III- Le choix est l’une occasion de saisir l’étendue de sa liberté

Le choix apparaît alors comme le moment ou l’occasion pour la liberté de se manifester à nous - assez bruyamment d’ailleurs, si l’on en croit l’intensité des cas de conscience qui surviennent en ces occasions. De la même manière que, selon l’analyse qu’en fait Bergson dans Les deux sources de la Morale et de la religion, une seule obligation singulière porte en elle le “tout de l’obligation”, c’est à dire l’ensemble du poids de nos obligations sociales (de notre appartenance à une société donnée), un simple choix qui “se présente” à nous nous fait saisir brutalement toute l’étendue de notre liberté - et de manière corollaire celle de notre responsabilité.

On entrevoit dès lors la possibilité de définir une nouvelle place - plus modeste - à la notion du choix au sein d’une conception élargie de la liberté. Dans cette approche, le choix est moins la clé de voûte que l’occasion. La clé de voûte, si l’on suit les analyses sartriennes de L’existentialisme est un humanisme, ce n’est pas tant la capacité à trancher entre deux options que le sens de ce choix, à savoir le sens que nous choisirons de construire par l’intermédiaire de ce choix. Par lui-même le choix ne suffit pas à faire sens. Ce qui donne un sens aux choix qu’on accomplit, c’est le projet de vie global dans lequel ils s’inscrivent.
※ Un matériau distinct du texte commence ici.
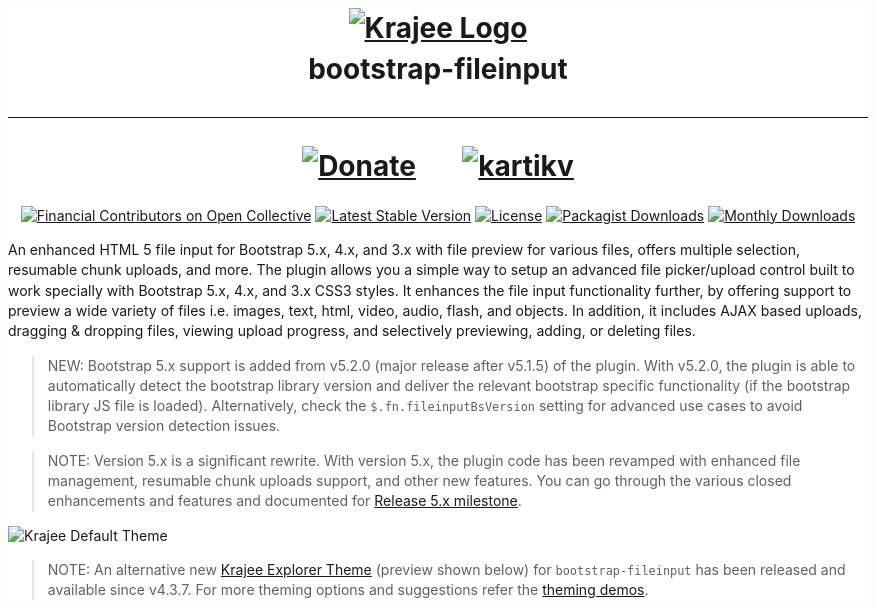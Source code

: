 <h1 align="center">
    <a href="http://plugins.krajee.com" title="Krajee Plugins" target="_blank">
        <img src="https://kartik-v.github.io/bootstrap-fileinput-samples/samples/krajee-logo-b.png" alt="Krajee Logo"/>
    </a>
    <br>
    bootstrap-fileinput
    <hr>
    <a href="https://www.paypal.com/cgi-bin/webscr?cmd=_s-xclick&hosted_button_id=DTP3NZQ6G2AYU"
       title="Donate via Paypal" target="_blank"><img height="60" src="https://kartik-v.github.io/bootstrap-fileinput-samples/samples/donate.png" alt="Donate"/></a>
    &nbsp; &nbsp; &nbsp;
    <a href="https://www.buymeacoffee.com/kartikv" title="Buy me a coffee" ><img src="https://cdn.buymeacoffee.com/buttons/v2/default-yellow.png" height="60" alt="kartikv" /></a>
</h1>

<div align="center">

[![Financial Contributors on Open Collective](https://opencollective.com/bootstrap-fileinput/all/badge.svg?label=financial+contributors)](https://opencollective.com/bootstrap-fileinput)
[![Latest Stable Version](https://poser.pugx.org/kartik-v/bootstrap-fileinput/v/stable)](https://packagist.org/packages/kartik-v/bootstrap-fileinput)
[![License](https://poser.pugx.org/kartik-v/bootstrap-fileinput/license)](https://packagist.org/packages/kartik-v/bootstrap-fileinput)
[![Packagist Downloads](https://poser.pugx.org/kartik-v/bootstrap-fileinput/downloads)](https://packagist.org/packages/kartik-v/bootstrap-fileinput)
[![Monthly Downloads](https://poser.pugx.org/kartik-v/bootstrap-fileinput/d/monthly)](https://packagist.org/packages/kartik-v/bootstrap-fileinput)

</div>

An enhanced HTML 5 file input for Bootstrap 5.x, 4.x, and 3.x with file preview for various files, offers multiple selection, resumable chunk uploads, and more. The plugin allows you a simple way to setup an advanced file picker/upload control built to work specially with Bootstrap 5.x, 4.x, and 3.x CSS3 styles. It enhances the file input functionality further, by offering support to preview a wide variety of files i.e. images, text, html, video, audio, flash, and objects. In addition, it includes AJAX based uploads, dragging &amp; dropping files, viewing upload progress, and selectively previewing, adding, or deleting files. 

> NEW: Bootstrap 5.x support is added from v5.2.0 (major release after v5.1.5) of the plugin. With v5.2.0, the plugin is able to automatically detect the bootstrap library version and deliver the relevant bootstrap specific functionality (if the bootstrap library JS file is loaded). Alternatively, check the `$.fn.fileinputBsVersion` setting for advanced use cases to avoid Bootstrap version detection issues.

> NOTE: Version 5.x is a significant rewrite. With version 5.x, the plugin code has been revamped with enhanced file management, resumable chunk uploads support, and other new features. You can go through the various closed enhancements and features and documented for [Release 5.x milestone](https://github.com/kartik-v/bootstrap-fileinput/milestone/1?closed=1).   

![Krajee Default Theme](https://user-images.githubusercontent.com/3592619/60393698-ea1fc280-9b36-11e9-9f16-b27c529d6819.png)

> NOTE: An alternative new [Krajee Explorer Theme](http://plugins.krajee.com/file-krajee-explorer-demo) (preview shown below) for `bootstrap-fileinput` has been released and available since v4.3.7. For more theming options and suggestions refer the [theming demos](http://plugins.krajee.com/file-theme-demo).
“Quel type d’homme est-ce que je construis lorsque j’opte pour ce choix-ci au détriment de l’autre ?” Ainsi peut prendre corps une définition de la liberté plus satisfaisante car s’appuyant sur l’ensemble des dimensions de l’existence. Elle envisage délibération, choix et action non pas de façon isolée mais prises chacune dans le fil conducteur d’une histoire à laquelle on cherche à donner du sens. Or être soi-même producteur du sens qu’on donnera à sa vie quelles que soient les circonstances et les péripéties rencontrées, voila sans doute la seule définition possible qu’on puisse donner à l’homme libre - et c’est au sein de cette définition que le choix peut être ramené à sa juste place.

Conclusion

La définition de la liberté se retrouve trop à l’étroit lorsqu’elle prend appui sur la seule existence d’un choix. Ce n’est pas parce que nous avons le choix que nous sommes libres : c’est parce que nous sommes libres - parce que nous avons d’abord conscience de notre liberté - que nous pouvons nous ménager des choix.

Être libre, c’est alors ne faire qu’un avec nos choix, et si l’on s’autorise à tordre quelque peu les mots, ce n’est pas tant avoir le choix que littéralement être le choix qu’on fait. La liberté requiert pour pouvoir prendre forme et se déployer que le choix s’effectue sur fond d’un projet global d’existence. Nous demeurons toujours libres parce que, quel que soit la configuration du choix, l’option que nous choisissons s’inscrit dans le projet singulier que nous avons construit en autonomie. Les choix fondamentaux que nous déterminons permettent de décider dans les choix contingents qui nous sont imposés par l’existence. C’est à cette condition que nous pouvons être considérés comme les véritables auteurs de nos choix.